Common name for index for lexicographical sorting

78 views Asked by At

Is there some common name for index for lexicographical sorting?

I have text and index to it sorted by lexicographical order of all substrings which start from specific position and last till the end of the text.

Let's consider the code:

#include <algorithm>
#include <iostream>
#include <ranges>
#include <vector>

auto make_index_projection_for_subrange = []<std::ranges::random_access_range R>(R & range) {
    return [&range](std::ranges::range_difference_t<R> i) -> decltype(auto) {
        return std::ranges::subrange(std::ranges::begin(range)+i, std::ranges::end(range));
        };
};

int main()
{
    const std::string s1 = "abdbc";
    std::vector i1{0,1,2,3,4};
    
    //Sort by substring from the char to the end
    auto proj = make_index_projection_for_subrange(s1);

    std::ranges::sort(i1, std::ranges::lexicographical_compare,proj);
    std::ranges::copy(i1, std::ostream_iterator<int>(std::cout));
    std::cout << std::endl;

    for(auto i: i1){
        std::cout << std::string(s1.begin()+i, s1.end()) << std::endl;
    }
}

See the demo; it provides the following results:

03142
abdbc
bc
bdbc
c
dbc

All the substrings are now sorted alphabetically and search as fast as at least binary search.
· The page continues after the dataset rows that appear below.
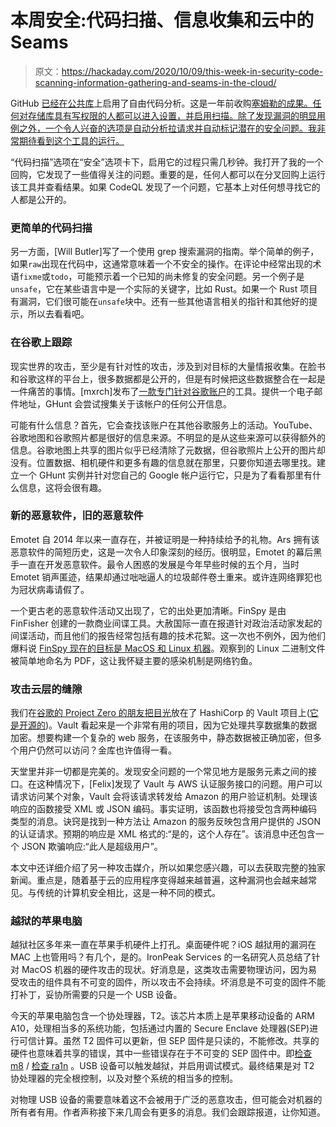 # 本周安全:代码扫描、信息收集和云中的 Seams

> 原文：<https://hackaday.com/2020/10/09/this-week-in-security-code-scanning-information-gathering-and-seams-in-the-cloud/>

GitHub [已经在公共库](https://github.blog/2020-09-30-code-scanning-is-now-available/)上启用了自由代码分析。这是一年前收购[塞姆勒的成果。任何对存储库具有写权限的人都可以进入设置，并启用扫描。除了发现漏洞的明显用例之外，一个令人兴奋的选项是自动分析拉请求并自动标记潜在的安全问题。我非常期待看到这个工具的运行。](https://github.blog/2019-09-18-github-welcomes-semmle/)

“代码扫描”选项在“安全”选项卡下，启用它的过程只需几秒钟。我打开了我的一个回购，它发现了一些值得关注的问题。重要的是，任何人都可以在分叉回购上运行该工具并查看结果。如果 CodeQL 发现了一个问题，它基本上对任何想寻找它的人都是公开的。

### 更简单的代码扫描

另一方面，[Will Butler]写了一个使用 grep 搜索漏洞的指南。举个简单的例子，如果`raw`出现在代码中，这通常意味着一个不安全的操作。在评论中经常出现的术语`fixme`或`todo`，可能预示着一个已知的尚未修复的安全问题。另一个例子是`unsafe`，它在某些语言中是一个实际的关键字，比如 Rust。如果一个 Rust 项目有漏洞，它们很可能在`unsafe`块中。还有一些其他语言相关的指针和其他好的提示，所以去看看吧。

### 在谷歌上跟踪

现实世界的攻击，至少是有针对性的攻击，涉及到对目标的大量情报收集。在脸书和谷歌这样的平台上，很多数据都是公开的，但是有时候把这些数据整合在一起是一件痛苦的事情。[mxrch]发布了[一款专门针对谷歌账户](https://github.com/mxrch/ghunt)的工具。提供一个电子邮件地址，GHunt 会尝试搜集关于该帐户的任何公开信息。

可能有什么信息？首先，它会查找该账户在其他谷歌服务上的活动。YouTube、谷歌地图和谷歌照片都是很好的信息来源。不明显的是从这些来源可以获得额外的信息。谷歌地图上共享的图片似乎已经清除了元数据，但谷歌照片上公开的图片却没有。位置数据、相机硬件和更多有趣的信息就在那里，只要你知道去哪里找。建立一个 GHunt 实例并针对您自己的 Google 帐户运行它，只是为了看看那里有什么信息，这将会很有趣。

### 新的恶意软件，旧的恶意软件

Emotet 自 2014 年以来一直存在，并被证明是一种持续给予的礼物。Ars 拥有该恶意软件的简短历史，这是一次令人印象深刻的经历。很明显，Emotet 的幕后黑手一直在开发恶意软件。最令人困惑的发展是今年早些时候的五个月，当时 Emotet 销声匿迹，结果却通过咄咄逼人的垃圾邮件卷土重来。或许连网络罪犯也为冠状病毒请假了。

一个更古老的恶意软件活动又出现了，它的出处更加清晰。FinSpy 是由 FinFisher 创建的一款商业间谍工具。大赦国际一直在报道针对政治活动家发起的间谍活动，而且他们的报告经常包括有趣的技术花絮。这一次也不例外，因为他们爆料说 [FinSpy 现在的目标是 MacOS 和 Linux 机器](https://www.amnesty.org/en/latest/research/2020/09/german-made-finspy-spyware-found-in-egypt-and-mac-and-linux-versions-revealed/)。观察到的 Linux 二进制文件被简单地命名为 PDF，这让我怀疑主要的感染机制是网络钓鱼。

### 攻击云层的缝隙

我们在[谷歌的 Project Zero 的朋友把目光](https://googleprojectzero.blogspot.com/2020/10/enter-the-vault-auth-issues-hashicorp-vault.html)放在了 HashiCorp 的 Vault 项目上([它是开源的](https://github.com/hashicorp/vault))。Vault 看起来是一个非常有用的项目，因为它处理共享数据集的数据加密。想要构建一个复杂的 web 服务，在该服务中，静态数据被正确加密，但多个用户仍然可以访问？金库也许值得一看。

天堂里并非一切都是完美的。发现安全问题的一个常见地方是服务元素之间的接口。在这种情况下，[Felix]发现了 Vault 与 AWS 认证服务接口的问题。用户可以请求访问某个对象，Vault 会将该请求转发给 Amazon 的用户验证机制。处理该响应的函数接受 XML 或 JSON 编码。事实证明，该函数也将接受包含两种编码类型的消息。诀窍是找到一种方法让 Amazon 的服务反映包含用户提供的 JSON 的认证请求。预期的响应是 XML 格式的:“是的，这个人存在”。该消息中还包含一个 JSON 欺骗响应:“此人是超级用户”。

本文中还详细介绍了另一种攻击媒介，所以如果您感兴趣，可以去获取完整的独家新闻。重点是，随着基于云的应用程序变得越来越普遍，这种漏洞也会越来越常见。与传统的计算机安全相比，这是一种不同的模式。

### 越狱的苹果电脑

越狱社区多年来一直在苹果手机硬件上打孔。桌面硬件呢？iOS 越狱用的漏洞在 MAC 上也管用吗？有几个，是的。IronPeak Services 的一名研究人员总结了针对 MacOS 机器的硬件攻击的现状。好消息是，这类攻击需要物理访问，因为易受攻击的组件具有不可变的固件，所以攻击不会持续。坏消息是不可变的固件不能打补丁，妥协所需要的只是一个 USB 设备。

今天的苹果电脑包含一个协处理器，T2。该芯片本质上是苹果移动设备的 ARM A10，处理相当多的系统功能，包括通过内置的 Secure Enclave 处理器(SEP)进行可信计算。虽然 T2 固件可以更新，但 SEP 固件是只读的，不能修改。共享的硬件也意味着共享的错误，其中一些错误存在于不可变的 SEP 固件中。即[检查 m8](https://hackaday.com/2019/10/04/this-week-in-security-is-rsa-finally-broken-the-push-for-cloud-accounts-encrypted-dns-and-more-mobile-mayhem/#checkm8) / [检查 ra1n](https://checkra.in/) 。USB 设备可以触发越狱，并启用调试模式。最终结果是对 T2 协处理器的完全根控制，以及对整个系统的相当多的控制。

对物理 USB 设备的需要意味着这不会被用于广泛的恶意攻击，但可能会对机器的所有者有用。作者声称接下来几周会有更多的消息。我们会跟踪报道，让你知道。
If one need to find similar strings, this is just passing through adjacent lines.

I call this "adjacent index" because all similar substrings are adjacent to each other, but I guess this this is a classic structure with a common name.

1

There are 1 answers

0
Damir Tenishev On BEST ANSWER

The structure is Suffix_array

While the Trie is closely related and could be helpful, as well.

(Just to have it formally answered and easier to find the answer, based on the comments above)